The variety of the game has in fact proven to be one of Ricci’s favorite parts. “I really like how it’s one on one but still has teamwork, for example the variety between doubles and singles,” Ricci said. “There’s a lot of different strategies to use while playing too, which I find very interesting, especially in how I can make them work for me.”

Ricci has also brought continuous unity to the team in her attitude, no matter her performance on the court.

“Laysha is one of the kindest, friendliest, most easy going people you’ll ever meet,” Putt said. “She always approaches everything with a kind of calm and tries her very best every time she’s out there.”

Leina Young is the newest member of the team and has made progress from beginning with almost no background in the sport. 

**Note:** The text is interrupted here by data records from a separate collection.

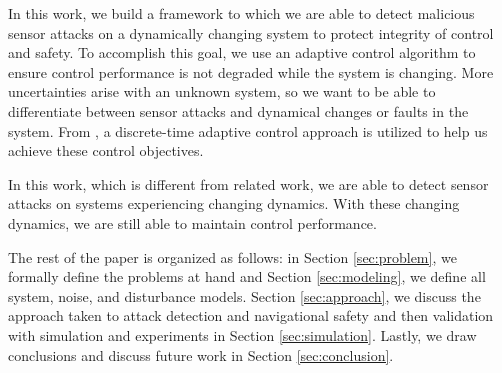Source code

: In this work, we build a framework to which we are able to detect malicious sensor attacks on a dynamically changing system to protect integrity of control and safety. To accomplish this goal, we use an adaptive control algorithm to ensure control performance is not degraded while the system is changing. More uncertainties arise with an unknown system, so we want to be able to differentiate between sensor attacks and dynamical changes or faults in the system. From \cite{tao2003adaptive,Goodwin:2009:AFP:1643720}, a  discrete-time adaptive control approach is utilized to help us achieve these control objectives.

In this work, which is different from related work, we are able to detect sensor attacks on systems experiencing changing dynamics. With these changing dynamics, we are still able to maintain control performance.

The rest of the paper is organized as follows: in Section \ref{sec:problem}, we formally define the problems at hand and Section \ref{sec:modeling}, we define all system, noise, and disturbance models. Section \ref{sec:approach}, we discuss the approach taken to attack detection and navigational safety and then validation with simulation and experiments in Section \ref{sec:simulation}. Lastly, we draw conclusions and discuss future work in Section \ref{sec:conclusion}.

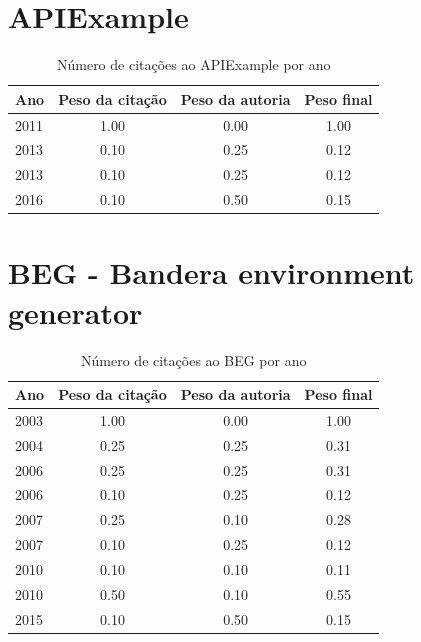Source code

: \section{APIExample}
\begin{table}[H]
\caption{Número de citações ao APIExample por ano}
\centering
\begin{tabular}{| l | c | c | c |}
  \hline
  Ano & Peso da citação & Peso da autoria & Peso final \\
  \hline
  2011
    & 1.00
    & 0.00
    & {\color{blue} 1.00} \\
\hline
  2013
    & 0.10
    & 0.25
    & {\color{red} 0.12} \\
  2013
    & 0.10
    & 0.25
    & {\color{red} 0.12} \\
\hline
  2016
    & 0.10
    & 0.50
    & {\color{red} 0.15} \\
\hline
\end{tabular}
\end{table}
\section{BEG - Bandera environment generator}
\begin{table}[H]
\caption{Número de citações ao BEG  por ano}
\centering
\begin{tabular}{| l | c | c | c |}
  \hline
  Ano & Peso da citação & Peso da autoria & Peso final \\
  \hline
  2003
    & 1.00
    & 0.00
    & {\color{blue} 1.00} \\
\hline
  2004
    & 0.25
    & 0.25
    & {\color{red} 0.31} \\
\hline
  2006
    & 0.25
    & 0.25
    & {\color{red} 0.31} \\
  2006
    & 0.10
    & 0.25
    & {\color{red} 0.12} \\
\hline
  2007
    & 0.25
    & 0.10
    & {\color{red} 0.28} \\
  2007
    & 0.10
    & 0.25
    & {\color{red} 0.12} \\
\hline
  2010
    & 0.10
    & 0.10
    & {\color{red} 0.11} \\
  2010
    & 0.50
    & 0.10
    & {\color{blue} 0.55} \\
\hline
  2015
    & 0.10
    & 0.50
    & {\color{red} 0.15} \\
\hline
\end{tabular}
\end{table}

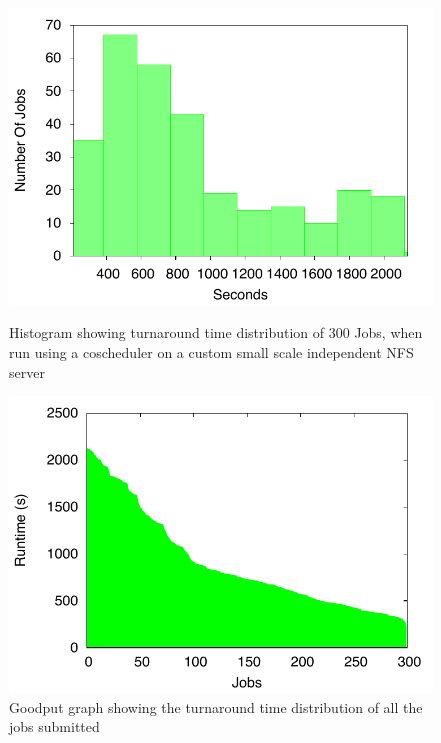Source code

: \documentclass[ms,electronic,double]{nuthesis}
\begin{document}
\begin{figure}[htbp!]
\begin{center}
\includegraphics{images/nfs_tusker_histogram}
\caption{Histogram showing turnaround time distribution of 300 Jobs, when run using a coscheduler on a custom small scale independent NFS server}
\label{fig:nfs_tusker_histogram}
\end{center}

\begin{center}
\includegraphics{images/nfs_tusker_goodput}
\caption{Goodput graph showing the turnaround time distribution of all the jobs submitted}
\label{fig:nfs_tusker_goodput}
\end{center}


\end{figure}
\FloatBarrier
\end{document}
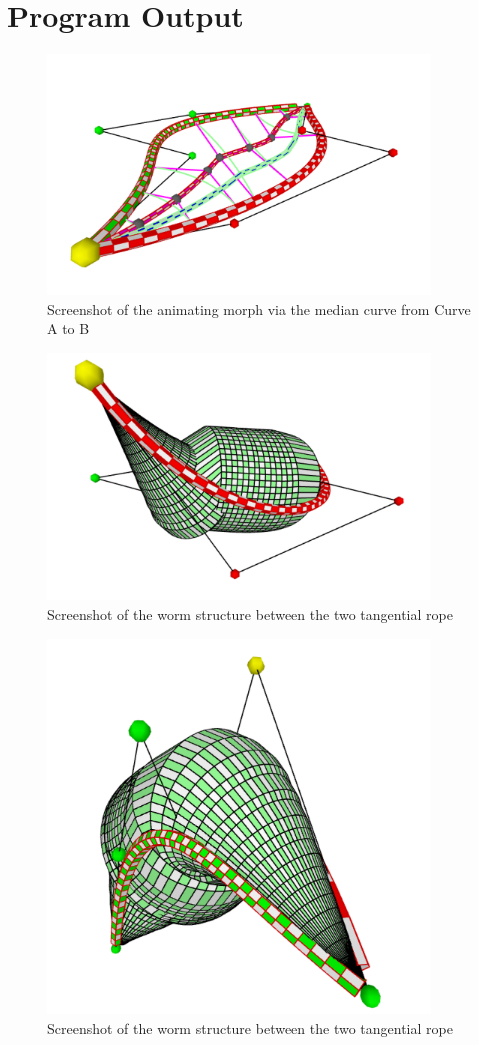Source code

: \documentclass[twoside,11pt]{article}
\begin{document}
 
 
\section{Program Output}

\begin{figure} [H]
    \centering
    \includegraphics[width=04in]{ssAnim.png}
    \caption{Screenshot of the animating morph via the median curve from Curve A to B}
\end{figure}



\begin{figure} [H]
    \centering
    \includegraphics[width=04in]{wormFull.png}
    \caption{Screenshot of the worm structure between the two tangential rope}
\end{figure}

\begin{figure} [H]
    \centering
    \includegraphics[width=04in]{wormFull2.png}
    \caption{Screenshot of the worm structure between the two tangential rope}
\end{figure}
\end{document}
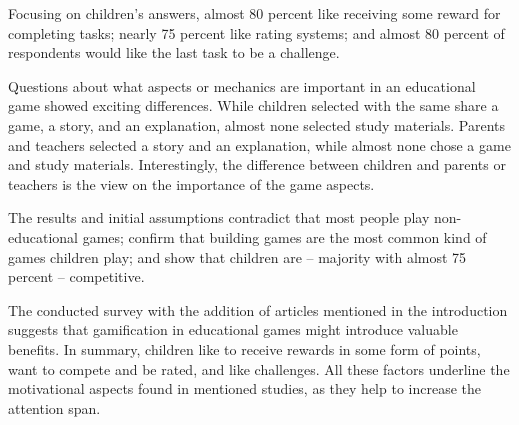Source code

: Focusing on children's answers, almost 80 percent like receiving some reward for completing tasks; nearly 75 percent like rating systems; and almost 80 percent of respondents would like the last task to be a challenge.

Questions about what aspects or mechanics are important in an educational game showed exciting differences.
While children selected with the same share a game, a story, and an explanation, almost none selected study materials.
Parents and teachers selected a story and an explanation, while almost none chose a game and study materials.
Interestingly, the difference between children and parents or teachers is the view on the importance of the game aspects.

The results and initial assumptions contradict that most people play non-educational games; confirm that building games are the most common kind of games children play; and show that children are -- majority with almost 75 percent -- competitive. 

The conducted survey with the addition of articles mentioned in the introduction suggests that gamification in educational games might introduce valuable benefits.
In summary, children like to receive rewards in some form of points, want to compete and be rated, and like challenges.
All these factors underline the motivational aspects found in mentioned studies,
as they help to increase the attention span.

“We brought her on because she had a really good attitude and she seemed to really want to be part of the team,” Putt said.

With this attitude Young has improved in her abilities, as much through her intrinsic motivation to support the team as her appreciation of the sport itself.

“It seemed like fun and I really wanted to have a team sport in high school,” Young said. While never playing tennis before, Young reminisced about playing badminton with her dad as a child, applying the same concepts to her beginnings in the sport.

While Young enjoyed being on the team, starting with such little experience had its drawbacks as she admitted some of her least favorite memories came from watching others playing at a level she wished she could reach sooner, in order to participate more. 

As an individual, Young’s improvement has developed immensely over the season, as Putt said she has evolved a strong foundation of the sport, with her strokes, rallies, and general understanding all strengthening.

“From a personal perspective, I’ve improved,” Young said about her improvement, acknowledging she still has a way to go to reach the level of some other members of the team, but emphasizing the importance of the journey, and the memories she’s made along the way, her foundational reason for joining the team.

“Bus rides, karaoke, snacks, being a team, karaoke,” Young said about her favorite memories.